Rufin d’Aquilée, le premier en date, rapporta en détail ce qu’il vit et entendit en personne au passage des troupes de Théodose descendant, victorieuses, du col alpin où eut lieu la bataille. Il décrit avec de nombreuse précisions les sacrifices que les païens accomplirent avant le combat parce que, pour lui et pour son public chrétien, cette guerre fut bien religieuse et que l’échec d’Eugène fit avant tout la preuve de l’impuissance des dieux du paganisme. Rufin avait de peu été précédé dans son interprétation par saint Ambroise, évêque de Milan, et, fut suivi, quelques années plus tard, en Afrique, par saint Augustin dans La Cité de Dieu.

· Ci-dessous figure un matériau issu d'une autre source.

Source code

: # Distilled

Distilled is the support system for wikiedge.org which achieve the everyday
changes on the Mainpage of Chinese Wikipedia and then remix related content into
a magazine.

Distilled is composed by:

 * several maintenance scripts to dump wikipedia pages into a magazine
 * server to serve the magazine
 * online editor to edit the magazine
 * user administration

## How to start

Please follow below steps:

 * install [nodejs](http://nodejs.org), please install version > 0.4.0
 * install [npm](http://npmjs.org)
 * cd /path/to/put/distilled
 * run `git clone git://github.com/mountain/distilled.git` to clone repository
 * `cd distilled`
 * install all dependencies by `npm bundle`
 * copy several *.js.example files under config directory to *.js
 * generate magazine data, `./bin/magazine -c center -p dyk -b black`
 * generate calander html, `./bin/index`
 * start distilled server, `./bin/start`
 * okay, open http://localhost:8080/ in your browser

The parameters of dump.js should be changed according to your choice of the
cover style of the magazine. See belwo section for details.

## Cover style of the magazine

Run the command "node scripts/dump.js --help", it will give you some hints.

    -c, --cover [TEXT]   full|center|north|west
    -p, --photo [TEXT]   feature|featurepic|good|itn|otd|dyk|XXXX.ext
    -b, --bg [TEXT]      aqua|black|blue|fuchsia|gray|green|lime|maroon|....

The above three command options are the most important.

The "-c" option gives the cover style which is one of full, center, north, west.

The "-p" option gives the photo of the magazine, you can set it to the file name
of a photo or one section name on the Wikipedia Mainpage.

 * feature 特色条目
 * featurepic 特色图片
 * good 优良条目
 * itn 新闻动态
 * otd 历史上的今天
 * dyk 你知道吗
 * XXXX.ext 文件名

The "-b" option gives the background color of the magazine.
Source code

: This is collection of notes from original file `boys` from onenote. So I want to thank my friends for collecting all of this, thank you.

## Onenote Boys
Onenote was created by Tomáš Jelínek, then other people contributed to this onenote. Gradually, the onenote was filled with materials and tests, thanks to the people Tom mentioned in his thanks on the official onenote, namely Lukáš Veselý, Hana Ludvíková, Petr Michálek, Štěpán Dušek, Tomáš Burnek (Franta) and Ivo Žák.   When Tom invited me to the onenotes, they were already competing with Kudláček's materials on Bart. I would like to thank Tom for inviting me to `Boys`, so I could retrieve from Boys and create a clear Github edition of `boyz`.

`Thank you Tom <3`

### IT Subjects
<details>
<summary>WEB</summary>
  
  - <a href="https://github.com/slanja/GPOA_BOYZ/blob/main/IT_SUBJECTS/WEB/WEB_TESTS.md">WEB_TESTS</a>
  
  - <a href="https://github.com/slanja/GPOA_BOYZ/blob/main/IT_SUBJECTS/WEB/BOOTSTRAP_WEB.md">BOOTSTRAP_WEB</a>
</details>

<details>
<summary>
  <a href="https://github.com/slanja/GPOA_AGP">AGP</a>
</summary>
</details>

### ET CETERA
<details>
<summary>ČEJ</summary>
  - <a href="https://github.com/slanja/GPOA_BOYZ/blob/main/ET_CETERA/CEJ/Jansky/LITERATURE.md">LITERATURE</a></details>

Las, une certaine historiographie anglo-saxonne contemporaine ne voit là qu’un habillage rhétorique et partisan de ce qui ne fut, à ses yeux, qu’une guerre civile comme Rome en connut tant au cours de son histoire. Comment comprendre cet affadissement dans l’interprétation d’un épisode crucial qui marqua en réalité la dernière tentative militaire du paganisme de s’opposer au christianisme? C’est une énigme psychologique, historique et idéologique de même nature qui se pose à nous quand nous cherchons à comprendre le déni que nous constatons aujourd’hui en face de qui pourrait être un conflit religieux naissant.

Les guerres commencent plus tôt qu’on ne le croit et durent plus longtemps qu’on ne le pense. Elles naissent forcément en temps de paix. La paix ne serait-elle qu’un état transitoire? Ernst Jünger – qui savait ce qu’est la guerre – semblait le penser lorsqu’il écrivait dans Jardins et Routes que «ce n’était point par hasard que les Anciens, à la signature des traités de paix, convoquaient les dieux nationaux de la guerre» (Journaux de guerre II 1939-1948, éd. J. Hervier, «Pléiade», 2008, p. 11).

Se dissimuler cette réalité ou bien encore minimiser à l’excès la notion de conflit ou la réalité d’une guerre n’est au mieux qu’un masque d’optimisme, au pire une forme de cynisme.